> Action item
Each line below containing the word "data" needs to be shown.

========================================================================

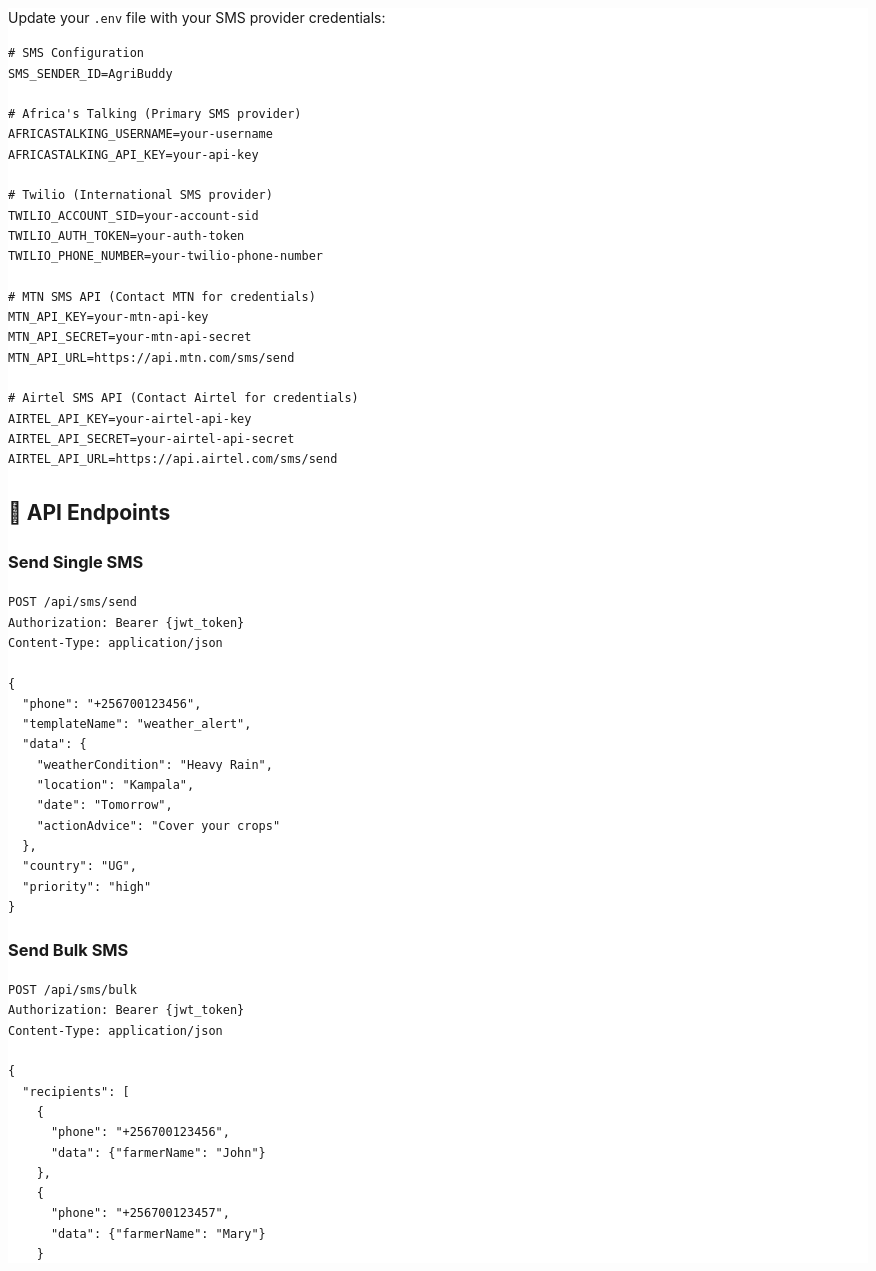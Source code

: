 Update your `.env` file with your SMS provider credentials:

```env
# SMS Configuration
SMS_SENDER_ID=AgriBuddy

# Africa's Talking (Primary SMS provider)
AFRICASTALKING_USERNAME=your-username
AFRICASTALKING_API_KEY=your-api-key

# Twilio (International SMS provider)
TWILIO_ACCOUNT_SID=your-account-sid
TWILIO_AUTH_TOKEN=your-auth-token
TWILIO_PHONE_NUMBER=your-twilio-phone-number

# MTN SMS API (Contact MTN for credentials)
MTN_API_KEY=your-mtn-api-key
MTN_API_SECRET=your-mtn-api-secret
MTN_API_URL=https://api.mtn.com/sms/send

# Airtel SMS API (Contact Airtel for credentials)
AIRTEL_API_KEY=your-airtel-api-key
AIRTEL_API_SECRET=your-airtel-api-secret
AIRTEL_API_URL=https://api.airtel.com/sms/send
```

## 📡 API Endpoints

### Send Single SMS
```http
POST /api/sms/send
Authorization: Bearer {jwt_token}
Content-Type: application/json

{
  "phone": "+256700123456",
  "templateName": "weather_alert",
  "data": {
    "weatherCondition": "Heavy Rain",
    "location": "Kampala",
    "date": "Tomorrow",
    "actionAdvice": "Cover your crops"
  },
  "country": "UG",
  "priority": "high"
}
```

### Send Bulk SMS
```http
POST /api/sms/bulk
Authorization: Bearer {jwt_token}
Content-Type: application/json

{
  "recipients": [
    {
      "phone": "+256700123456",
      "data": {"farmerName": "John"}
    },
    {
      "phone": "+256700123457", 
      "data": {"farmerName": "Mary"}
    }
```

========================================================================

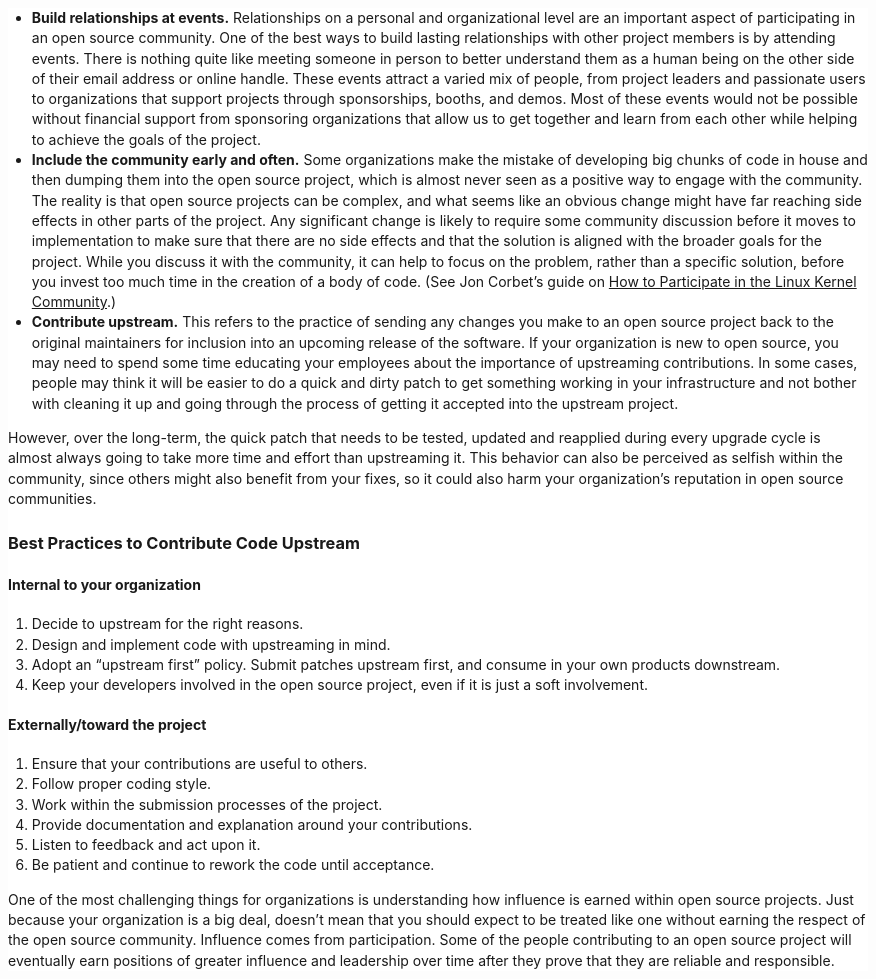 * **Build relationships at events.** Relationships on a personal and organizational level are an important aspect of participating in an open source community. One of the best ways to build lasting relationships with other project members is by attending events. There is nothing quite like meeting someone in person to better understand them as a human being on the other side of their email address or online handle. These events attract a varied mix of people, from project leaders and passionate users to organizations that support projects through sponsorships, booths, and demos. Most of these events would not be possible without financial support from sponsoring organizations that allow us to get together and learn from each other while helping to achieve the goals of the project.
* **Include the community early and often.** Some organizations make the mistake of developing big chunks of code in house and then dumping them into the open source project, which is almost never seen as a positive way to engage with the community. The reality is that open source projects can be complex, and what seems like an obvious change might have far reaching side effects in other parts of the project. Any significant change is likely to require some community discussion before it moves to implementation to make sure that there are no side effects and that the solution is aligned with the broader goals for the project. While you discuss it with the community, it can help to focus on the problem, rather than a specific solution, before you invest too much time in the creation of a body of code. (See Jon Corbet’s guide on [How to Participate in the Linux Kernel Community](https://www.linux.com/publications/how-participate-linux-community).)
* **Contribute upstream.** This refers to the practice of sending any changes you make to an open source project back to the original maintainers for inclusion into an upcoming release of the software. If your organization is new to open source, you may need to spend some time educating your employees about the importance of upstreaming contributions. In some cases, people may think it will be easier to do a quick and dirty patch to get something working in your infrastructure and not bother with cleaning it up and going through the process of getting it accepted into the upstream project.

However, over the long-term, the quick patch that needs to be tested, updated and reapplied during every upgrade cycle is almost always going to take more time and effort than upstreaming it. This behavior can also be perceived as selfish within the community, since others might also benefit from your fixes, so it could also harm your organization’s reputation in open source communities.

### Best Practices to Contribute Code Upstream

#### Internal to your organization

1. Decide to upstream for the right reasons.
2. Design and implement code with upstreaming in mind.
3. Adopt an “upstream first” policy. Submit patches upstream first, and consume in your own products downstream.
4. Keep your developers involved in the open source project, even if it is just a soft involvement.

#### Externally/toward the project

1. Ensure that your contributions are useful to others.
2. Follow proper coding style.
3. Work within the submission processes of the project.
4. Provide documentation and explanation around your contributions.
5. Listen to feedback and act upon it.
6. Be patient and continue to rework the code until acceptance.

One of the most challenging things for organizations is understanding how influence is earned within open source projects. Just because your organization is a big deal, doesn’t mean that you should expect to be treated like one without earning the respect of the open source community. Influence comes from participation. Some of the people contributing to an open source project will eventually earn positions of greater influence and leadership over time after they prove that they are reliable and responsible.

========================================================================

> Result for this exercise
  "data": {
      "data": {"farmerName": "John"}
      "data": {"farmerName": "Mary"}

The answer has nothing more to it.